Shock affects
Fresh from his recent double bill with Tommy Chong, Dr. Cyril H. Wecht shared a microphone with Allegheny County Democratic Chairman Jim Burn yesterday, expressing shock _ shock _ that Senate challenger Joe Sestak would air commercials attempting to make his opponent look bad.
The presser at Democratic headquarters on Ross Street was part of the Specter campaign’s orchestrated outrage at a tough Sestak ad which aired a news clip of Sen. Specter speaking to the camera explaining that his party switch would “enable me to be re-elected.’’
In high dudgeon, the Specter campaign circulated an ad watch from WGAL, a Lancaster television station, which reported that the snippet was part of a longer quote:
“My change in party will enable me to be re-elected and I've heard that again and again and again from people on the street: 'Senator we're glad you'll be able to stay in the Senate and help the state and the nation.'"
Denouncing this “disturbing development,’’ Mr. Burn directed his aide to play a YouTube clip of the ad watch segment that unearthed the fuller version of Mr. Specter’s remarks.

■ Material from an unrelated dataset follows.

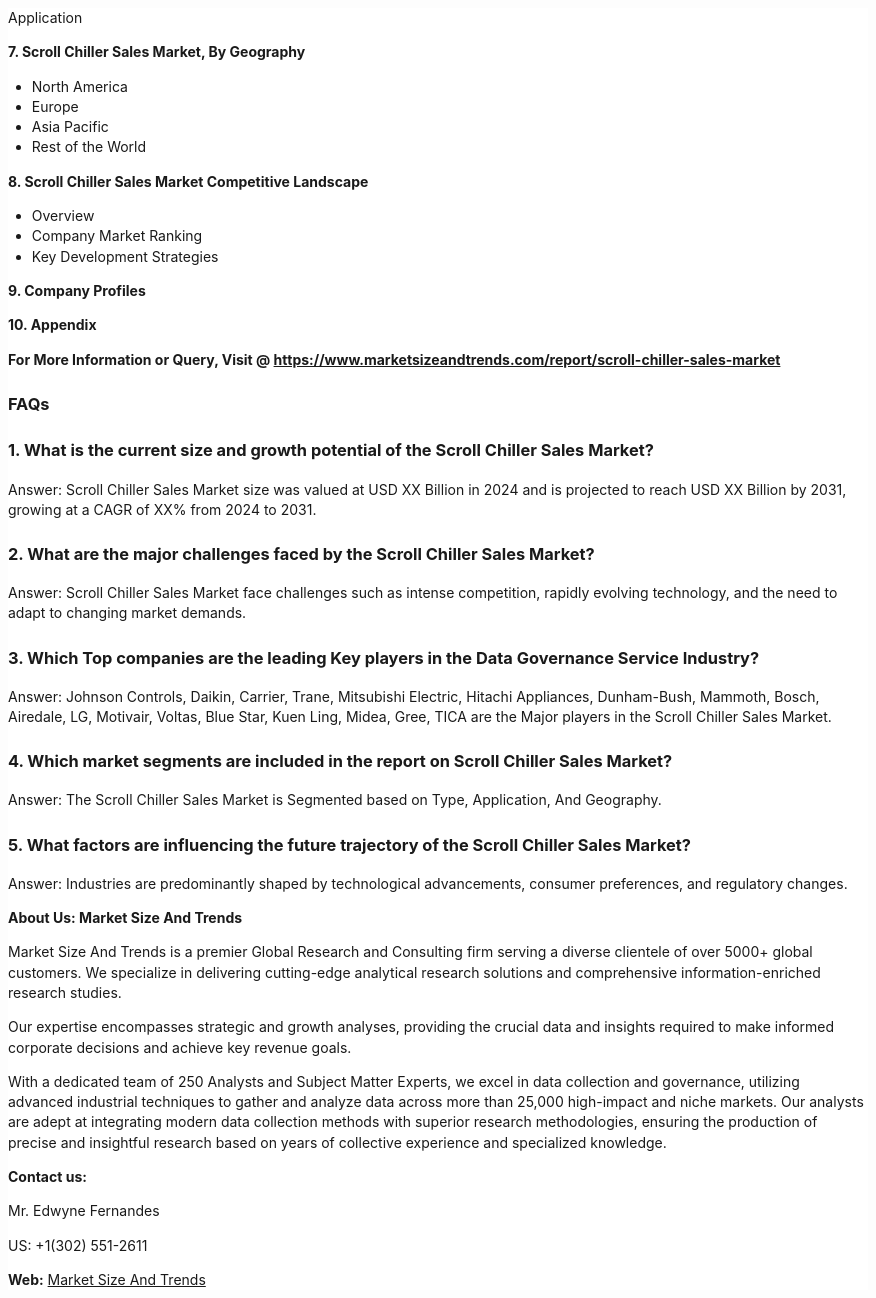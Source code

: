 Application</span></strong></p></div><div class="" data-test-id=""><p><strong><span class="">7. Scroll Chiller Sales Market, By Geography</span></strong></p></div><div class="" data-test-id=""><ul><li><span class="">North America</span></li><li><span class="">Europe</span></li><li><span class="">Asia Pacific</span></li><li><span class="">Rest of the World</span></li></ul></div><div class="" data-test-id=""><p><strong><span class="">8. Scroll Chiller Sales Market Competitive Landscape</span></strong></p></div><div class="" data-test-id=""><ul><li><span class="">Overview</span></li><li><span class="">Company Market Ranking</span></li><li><span class="">Key Development Strategies</span></li></ul></div><div class="" data-test-id=""><p><strong><span class="">9. Company Profiles</span></strong></p></div><div class="" data-test-id=""><p><strong><span class="">10. Appendix</span></strong></p></div><div class="" data-test-id=""><p><strong><span class="">For More Information or Query, Visit @ <a href="https://www.marketsizeandtrends.com/report/scroll-chiller-sales-market" target="_blank">https://www.marketsizeandtrends.com/report/scroll-chiller-sales-market</a></span></strong></p></div><div class="" data-test-id=""><div class="article-main__content" data-test-id="publishing-text-block"><h3><strong><span class="">FAQs</span></strong></h3></div><div class="article-main__content" data-test-id="publishing-text-block"><h3><span class="">1. What is the current size and growth potential of the Scroll Chiller Sales Market?</span></h3></div><div class="article-main__content" data-test-id="publishing-text-block"><p><span class="font-[700]">Answer</span><span class="">: Scroll Chiller Sales Market size was valued at USD XX Billion in 2024 and is projected to reach USD XX Billion by 2031, growing at a CAGR of XX% from 2024 to 2031.</span></p></div><div class="article-main__content" data-test-id="publishing-text-block"><h3><span class="">2. What are the major challenges faced by the Scroll Chiller Sales Market?</span></h3></div><div class="article-main__content" data-test-id="publishing-text-block"><p><span class="font-[700]">Answer</span><span class="">: Scroll Chiller Sales Market face challenges such as intense competition, rapidly evolving technology, and the need to adapt to changing market demands.</span></p></div><div class="article-main__content" data-test-id="publishing-text-block"><h3><span class="">3. Which Top companies are the leading Key players in the Data Governance Service Industry?</span></h3></div><div class="article-main__content" data-test-id="publishing-text-block"><p><span class="font-[700]">Answer</span><span class="">: Johnson Controls, Daikin, Carrier, Trane, Mitsubishi Electric, Hitachi Appliances, Dunham-Bush, Mammoth, Bosch, Airedale, LG, Motivair, Voltas, Blue Star, Kuen Ling, Midea, Gree, TICA are the Major players in the Scroll Chiller Sales Market.</span></p></div><div class="article-main__content" data-test-id="publishing-text-block"><h3><span class="">4. Which market segments are included in the report on Scroll Chiller Sales Market?</span></h3></div><div class="article-main__content" data-test-id="publishing-text-block"><p><span class="font-[700]">Answer</span><span class="">: The Scroll Chiller Sales Market is Segmented based on Type, Application, And Geography.</span></p></div><div class="article-main__content" data-test-id="publishing-text-block"><h3><span class="">5. What factors are influencing the future trajectory of the Scroll Chiller Sales Market?</span></h3></div><div class="article-main__content" data-test-id="publishing-text-block"><p><span class="font-[700]">Answer:</span><span class="">&nbsp;Industries are predominantly shaped by technological advancements, consumer preferences, and regulatory changes.</span></p></div><p><strong><span class="">About Us: Market Size And Trends</span></strong></p></div><div class="" data-test-id=""><p><span class="">Market Size And Trends is a premier Global Research and Consulting firm serving a diverse clientele of over 5000+ global customers. We specialize in delivering cutting-edge analytical research solutions and comprehensive information-enriched research studies.</span></p></div><div class="" data-test-id=""><p><span class="">Our expertise encompasses strategic and growth analyses, providing the crucial data and insights required to make informed corporate decisions and achieve key revenue goals.</span></p></div><div class="" data-test-id=""><p><span class="">With a dedicated team of 250 Analysts and Subject Matter Experts, we excel in data collection and governance, utilizing advanced industrial techniques to gather and analyze data across more than 25,000 high-impact and niche markets. Our analysts are adept at integrating modern data collection methods with superior research methodologies, ensuring the production of precise and insightful research based on years of collective experience and specialized knowledge.</span></p></div><div class="" data-test-id=""><p><strong><span class="">Contact us:</span></strong></p></div><div class="" data-test-id=""><p><span class="">Mr. Edwyne Fernandes</span></p></div><div class="" data-test-id=""><p><span class="">US: +1(302) 551-2611<br /></span></p><p><span class=""><strong>Web:</strong> <a href="https://www.marketsizeandtrends.com/" target="_blank">Market Size And Trends</a></span></p></div>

But Mr. Burn’s presentation had some selective editing of its own. In the news story he displayed, the WGAL reporter went to state that the Sestak commercial had not distorted or altered the Specter quote. Oddly, the Democrats did not display that portion of the clip in their news conference.
While the Specter campaign might have preferred the longer quote, the meaning of the first portion is the same with or without the following sentences.
Dr. Wecht, and the Specter campaign, also denounced the Democratic challenger for airing two ads that include a picture of Mr. Specter at a time when he was still nearly bald due to the effects of chemotherapy. They characterized this as a low blow calculated to make the incumbent look old and feeble.
Now, it’s true that the Sestak campaign has no interest in making Mr. Specter look good, but was his appearance the chief motive for running the picture? In one of the cases cited, the picture was a thumbnail mug shot above a list of votes. It did not dominate the frame. In the second case, Mr. Specter was shown smiling with then vice presidential nominee Sarah Palin. Mr. Specter completed his last round of chemotherapy for Hodgkin’s disease in the summer of 2008, not long before Ms. Palin’s selection at the GOP convention in the Twin Cities.
ER can’t get inside the heads of the Sestak ad crafters, but it seems likely that the goal of depicting the former Republican with Ms. Palin was higher on their list of priorities than an unflattering depiction of Mr. Specter.
But Dr. Wecht insisted the Sestak forces should have had the good taste to resist airing the less than flattering photo.